Edmonton Journal Edmonton, Alberta, Canada Wednesday, July 05, 1972 - Page 4
Dangerous Sport
Chess has hit the headlines, just like riots and warfare — which it increasingly resembles.
As Bobby Fischer and Boris Spassky posture, maneuver and vituperate in terms reminiscent of international political exchanges at the height of the cold war, the Western public is somewhat startled by the plethora of unaccustomed news bulletins tracking the tumultuous course of events. (In the Soviet Union chess has long been big news, but perhaps not for quite the same reasons as present.)
Those unacquainted with the world of serious competitive chess have tended to cherish an image of the chess player as a kindly relaxed old boy, not given to much verbal self-expression, but puffing placidly upon his friendly pipe while satisfyingly sunk in profound meditation. They picture him — like the angler — as being of a contemplative and philosophic turn of mind, and breaking his impressive silences only to utter occasional phrases of deep and affecting wisdom and significance.
They are, of course, wholly mistaken. Competitive chess players—even those who only play for what is somewhat optimistically described as the love of the game—are notoriously articulate and are frequently disputative to the point of litigation and cantankerous. Now that chess has supplanted politics as the staple of East-West exchanges, there is no reason to assume this involves a lowering of temperatures or a diminution in invective. Nor, if Mr.
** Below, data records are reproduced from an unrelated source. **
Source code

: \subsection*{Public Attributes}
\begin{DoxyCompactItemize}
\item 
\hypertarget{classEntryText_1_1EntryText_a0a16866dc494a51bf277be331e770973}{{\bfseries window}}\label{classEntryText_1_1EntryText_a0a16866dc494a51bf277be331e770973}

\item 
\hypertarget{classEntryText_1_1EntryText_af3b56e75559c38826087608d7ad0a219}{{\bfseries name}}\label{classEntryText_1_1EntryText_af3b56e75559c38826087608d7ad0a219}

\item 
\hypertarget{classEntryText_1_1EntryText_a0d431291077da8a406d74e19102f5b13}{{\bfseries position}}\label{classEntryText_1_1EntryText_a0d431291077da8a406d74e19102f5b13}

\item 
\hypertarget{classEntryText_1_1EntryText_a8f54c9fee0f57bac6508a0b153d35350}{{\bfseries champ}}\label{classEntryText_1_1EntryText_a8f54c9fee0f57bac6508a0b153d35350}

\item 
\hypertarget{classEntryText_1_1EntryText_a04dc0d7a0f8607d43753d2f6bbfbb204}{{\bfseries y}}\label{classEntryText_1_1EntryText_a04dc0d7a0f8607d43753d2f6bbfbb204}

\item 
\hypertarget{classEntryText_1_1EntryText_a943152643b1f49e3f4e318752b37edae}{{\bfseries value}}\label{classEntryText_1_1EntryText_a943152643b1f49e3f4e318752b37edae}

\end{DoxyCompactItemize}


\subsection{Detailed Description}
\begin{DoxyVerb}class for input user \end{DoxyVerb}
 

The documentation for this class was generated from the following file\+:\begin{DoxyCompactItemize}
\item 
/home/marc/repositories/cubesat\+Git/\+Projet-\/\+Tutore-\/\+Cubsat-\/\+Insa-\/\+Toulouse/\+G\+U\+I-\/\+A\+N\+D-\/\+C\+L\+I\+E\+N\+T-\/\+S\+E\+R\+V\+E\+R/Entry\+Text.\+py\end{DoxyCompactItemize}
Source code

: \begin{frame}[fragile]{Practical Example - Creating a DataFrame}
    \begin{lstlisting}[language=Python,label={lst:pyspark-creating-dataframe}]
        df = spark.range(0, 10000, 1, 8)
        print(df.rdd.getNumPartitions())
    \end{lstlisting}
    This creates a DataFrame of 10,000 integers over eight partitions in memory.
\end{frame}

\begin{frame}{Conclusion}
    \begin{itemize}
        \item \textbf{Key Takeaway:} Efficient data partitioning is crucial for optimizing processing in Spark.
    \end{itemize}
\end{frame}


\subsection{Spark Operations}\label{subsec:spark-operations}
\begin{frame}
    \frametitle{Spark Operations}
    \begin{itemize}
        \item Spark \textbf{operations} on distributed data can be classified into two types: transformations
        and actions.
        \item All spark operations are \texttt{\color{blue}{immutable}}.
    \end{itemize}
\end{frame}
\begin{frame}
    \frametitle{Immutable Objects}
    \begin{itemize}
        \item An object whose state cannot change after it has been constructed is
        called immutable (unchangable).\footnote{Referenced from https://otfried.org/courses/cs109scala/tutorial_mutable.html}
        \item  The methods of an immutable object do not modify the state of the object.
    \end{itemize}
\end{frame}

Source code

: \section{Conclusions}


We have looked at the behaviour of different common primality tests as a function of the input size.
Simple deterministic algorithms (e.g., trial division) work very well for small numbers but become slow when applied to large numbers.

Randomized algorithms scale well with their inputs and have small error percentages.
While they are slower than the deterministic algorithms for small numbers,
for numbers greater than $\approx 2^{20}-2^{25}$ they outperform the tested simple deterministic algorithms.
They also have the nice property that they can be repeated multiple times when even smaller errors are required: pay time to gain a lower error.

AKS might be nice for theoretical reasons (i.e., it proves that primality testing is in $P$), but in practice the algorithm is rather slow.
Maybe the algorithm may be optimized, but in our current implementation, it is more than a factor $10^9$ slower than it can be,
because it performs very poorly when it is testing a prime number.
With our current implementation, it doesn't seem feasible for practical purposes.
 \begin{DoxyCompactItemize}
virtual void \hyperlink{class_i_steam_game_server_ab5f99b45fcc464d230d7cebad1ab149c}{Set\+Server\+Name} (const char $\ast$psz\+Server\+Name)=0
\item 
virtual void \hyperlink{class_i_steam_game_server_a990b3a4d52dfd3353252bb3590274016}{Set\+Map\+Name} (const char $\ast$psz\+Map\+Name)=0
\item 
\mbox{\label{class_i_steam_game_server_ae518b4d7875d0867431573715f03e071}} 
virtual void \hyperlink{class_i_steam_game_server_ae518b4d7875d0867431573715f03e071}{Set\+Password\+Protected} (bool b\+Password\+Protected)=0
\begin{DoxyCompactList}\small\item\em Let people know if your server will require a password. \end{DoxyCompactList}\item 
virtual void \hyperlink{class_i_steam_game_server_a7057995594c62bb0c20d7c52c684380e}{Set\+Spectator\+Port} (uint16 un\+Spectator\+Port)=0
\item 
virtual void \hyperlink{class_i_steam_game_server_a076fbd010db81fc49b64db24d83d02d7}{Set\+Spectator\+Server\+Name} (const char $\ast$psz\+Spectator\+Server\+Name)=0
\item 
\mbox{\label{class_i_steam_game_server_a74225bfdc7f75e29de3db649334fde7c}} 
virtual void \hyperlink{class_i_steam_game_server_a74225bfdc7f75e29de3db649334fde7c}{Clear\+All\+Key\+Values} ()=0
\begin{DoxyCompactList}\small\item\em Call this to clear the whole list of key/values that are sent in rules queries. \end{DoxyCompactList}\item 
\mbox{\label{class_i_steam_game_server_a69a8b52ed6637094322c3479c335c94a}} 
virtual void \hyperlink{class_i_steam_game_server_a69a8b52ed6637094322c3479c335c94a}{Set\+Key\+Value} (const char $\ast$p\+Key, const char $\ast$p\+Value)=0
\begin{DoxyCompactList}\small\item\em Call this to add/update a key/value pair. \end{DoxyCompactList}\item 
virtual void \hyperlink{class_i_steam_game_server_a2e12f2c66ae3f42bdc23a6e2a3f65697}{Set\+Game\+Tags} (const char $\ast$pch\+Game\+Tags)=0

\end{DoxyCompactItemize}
Fischer has his way, will it seemingly entail even a reduction in the financial burdens involved.
Nobody should be surprised that chess, though more sedentary, is just as aggressive and combative as other sports.
Scenes and law suits have long been commonplace in tennis, swimming, golf and other pursuits once thought genteel and likely to contribute to goodwill and contentment.
Hundreds of years of experience with institutions like the Olympic Games and international sporting competitions should have left no one in doubt that sport is second only to war—which it seems often quite likely to precipitate—as a force for destruction in human relations.
One shudders to think what the effect will be when, later this year, Canada and Russia confront each other on the hockey rink instead of in the chambers of diplomacy.